Maybe it's just me, but after the huge set of world-changing things in 1978's CACM, it seems like not so much in 1979. Also, in minor grumbles, I didn't find a picture I liked in either of the papers I decided to cover.
One that inevitably caught my eye because of the first author is David Cheriton's Thoth. It's a complete, though fairly simple, OS, designed and built with the goal of being portable across machine architectures. It includes (and depends on) a compiler for a custom language. The language is apparently named "Eh", but they refer to it as "the base language" throughout the paper. It's a descendant of B & BCPL, which should put it closer to C than not, but the syntax is actually rather different. It assumes that integer pointers are themselves consecutive integers; the language doesn't support the notion of a byte pointer, because at least one of the machines they wanted to target didn't support byte pointers.
The file system is a tree that supports UNIX-like mount points, cleverly called "grafts", but otherwise the file naming seems like something from a parallel universe, when viewed from 2025. Among other things, the root of the FS is called "*", so "*/src" refers to what in UNIX terms would be "/src".
There is a function for creating a "process", but its first argument is a pointer to a function. Their "processes" are actually closer to modern threads, and share an address space. The OS includes support for multiple address spaces; the set of "processes" in one address space is a "team". Support for multiple teams can be compiled in or out, assuming the hardware has an MMU and virtual memory.
There is no support for multiprocessors, though they claim and I believe that it wouldn't be too hard in the OS itself. A process runs until it blocks, so multitasking is cooperative.
They achieved the goal of portability of software and the OS; Thoth ran on both the Data General Nova 2 (released in 1973, already not a new machine by the time of this paper) and the TI 990/10, both 16-bit machines, and so Thoth was designed around those limitations despite the goal of portability. I think it's arguable whether the system would meet the goal of portability to a later architecture; I would say it was focused on that pair of specific systems rather than truly working toward a system with open-ended future portability.
Overall, maybe not so much to write home about, though Cheriton's later work on V is claimed to be a "successor" to Thoth, and is of huge importance in the history of distributed systems.
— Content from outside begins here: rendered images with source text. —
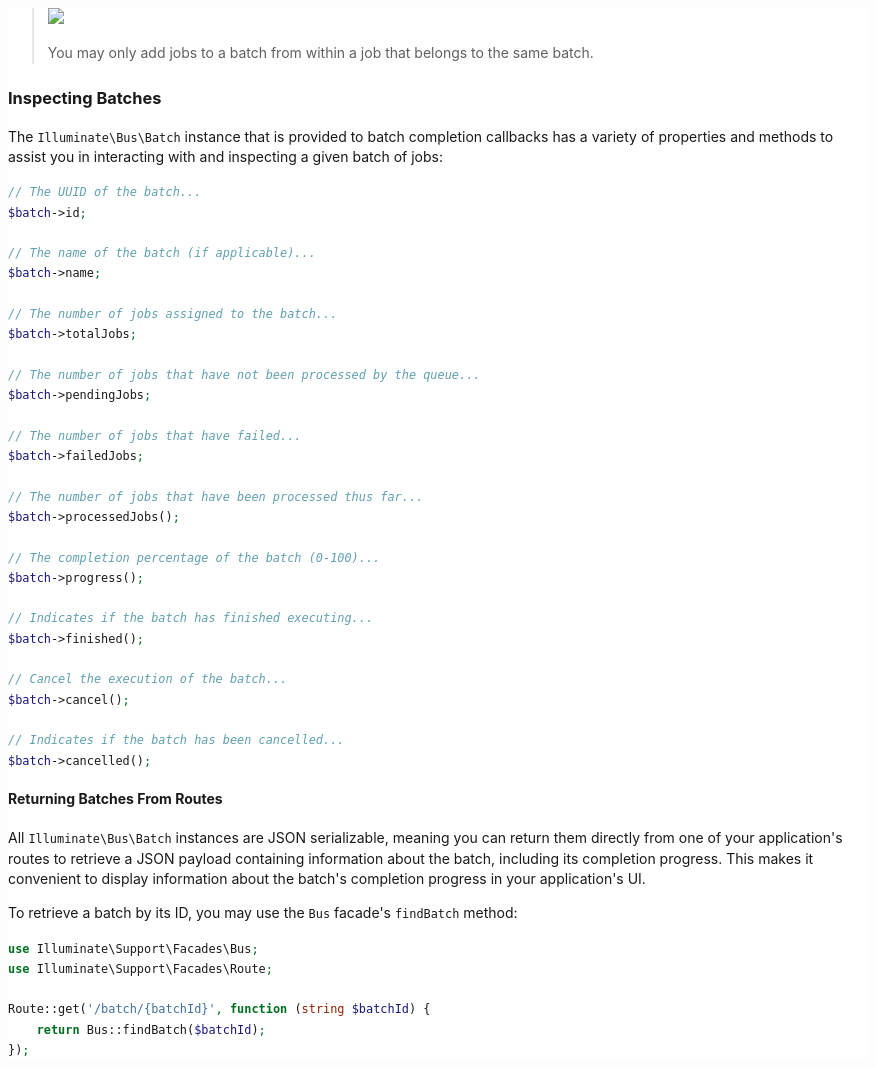 
> ![](https://laravel.com/img/callouts/exclamation.min.svg)
>
> You may only add jobs to a batch from within a job that belongs to the same batch.

### Inspecting Batches

The `Illuminate\Bus\Batch` instance that is provided to batch completion callbacks has a variety of properties and methods to assist you in interacting with and inspecting a given batch of jobs:

```php
// The UUID of the batch...
$batch->id;

// The name of the batch (if applicable)...
$batch->name;

// The number of jobs assigned to the batch...
$batch->totalJobs;

// The number of jobs that have not been processed by the queue...
$batch->pendingJobs;

// The number of jobs that have failed...
$batch->failedJobs;

// The number of jobs that have been processed thus far...
$batch->processedJobs();

// The completion percentage of the batch (0-100)...
$batch->progress();

// Indicates if the batch has finished executing...
$batch->finished();

// Cancel the execution of the batch...
$batch->cancel();

// Indicates if the batch has been cancelled...
$batch->cancelled();
```

#### **Returning Batches From Routes**

All `Illuminate\Bus\Batch` instances are JSON serializable, meaning you can return them directly from one of your application's routes to retrieve a JSON payload containing information about the batch, including its completion progress. This makes it convenient to display information about the batch's completion progress in your application's UI.

To retrieve a batch by its ID, you may use the `Bus` facade's `findBatch` method:

```php
use Illuminate\Support\Facades\Bus;
use Illuminate\Support\Facades\Route;

Route::get('/batch/{batchId}', function (string $batchId) {
    return Bus::findBatch($batchId);
});
```
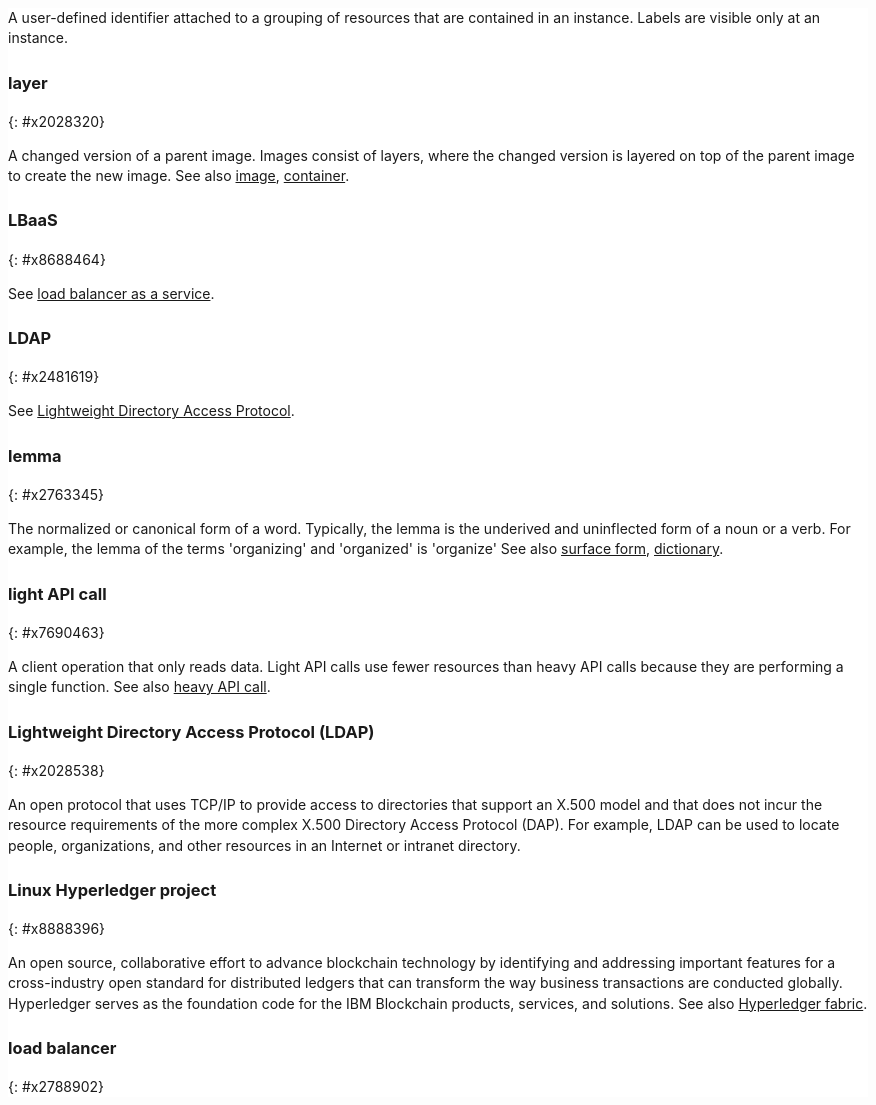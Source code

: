 A user-defined identifier attached to a grouping of resources that are contained in an instance. Labels are visible only at an instance.

### layer
{: #x2028320}

A changed version of a parent image. Images consist of layers, where the changed version is layered on top of the parent image to create the new image. See also [image](#x2024928), [container](#x2010901).

### LBaaS
{: #x8688464}

See [load balancer as a service](#x9829528).


### LDAP
{: #x2481619}

See [Lightweight Directory Access Protocol](#x2028538).


### lemma
{: #x2763345}

The normalized or canonical form of a word. Typically, the lemma is the underived and uninflected form of a noun or a verb. For example, the lemma of the terms 'organizing' and 'organized' is 'organize' See also [surface form](#x3271760), [dictionary](#x2001532).

### light API call
{: #x7690463}

A client operation that only reads data. Light API calls use fewer resources than heavy API calls because they are performing a single function. See also [heavy API call](#x7690468).

### Lightweight Directory Access Protocol (LDAP)
{: #x2028538}

An open protocol that uses TCP/IP to provide access to directories that support an X.500 model and that does not incur the resource requirements of the more complex X.500 Directory Access Protocol (DAP). For example, LDAP can be used to locate people, organizations, and other resources in an Internet or intranet directory.

### Linux Hyperledger project
{: #x8888396}

An open source, collaborative effort to advance blockchain technology by identifying and addressing important features for a cross-industry open standard for distributed ledgers that can transform the way business transactions are conducted globally. Hyperledger serves as the foundation code for the IBM Blockchain products, services, and solutions. See also [Hyperledger fabric](#x8889858).

### load balancer
{: #x2788902}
Of note for similar reasons is Dorothy Denning's proposal for a hardware gadget that does RSA encryption and allows a PC to encrypt data it sends to a centralized file server (CF), as well as to securely exchange files with another PC via the CF. Some of the functions appear to be transparent to the PC, others don't. Ultimately using RSA as the only encryption mechanism is computationally intensive, although at the time, according to Denning, Rivest himself claimed there would soon be high-performance hardware implementations.
There were a few other things here in there in 1979, but nothing that really compels me to talk about. As always, of course, my primary strength is the systems work; I can't comment as fluidly or recognize the importance as clearly when dealing with algorithms and theory.
(On a personal note, I think 1979 was the year I got my TRS-80 Model 1, using a Zilog Z80 16-bit CPU. A simple and interesting machine.)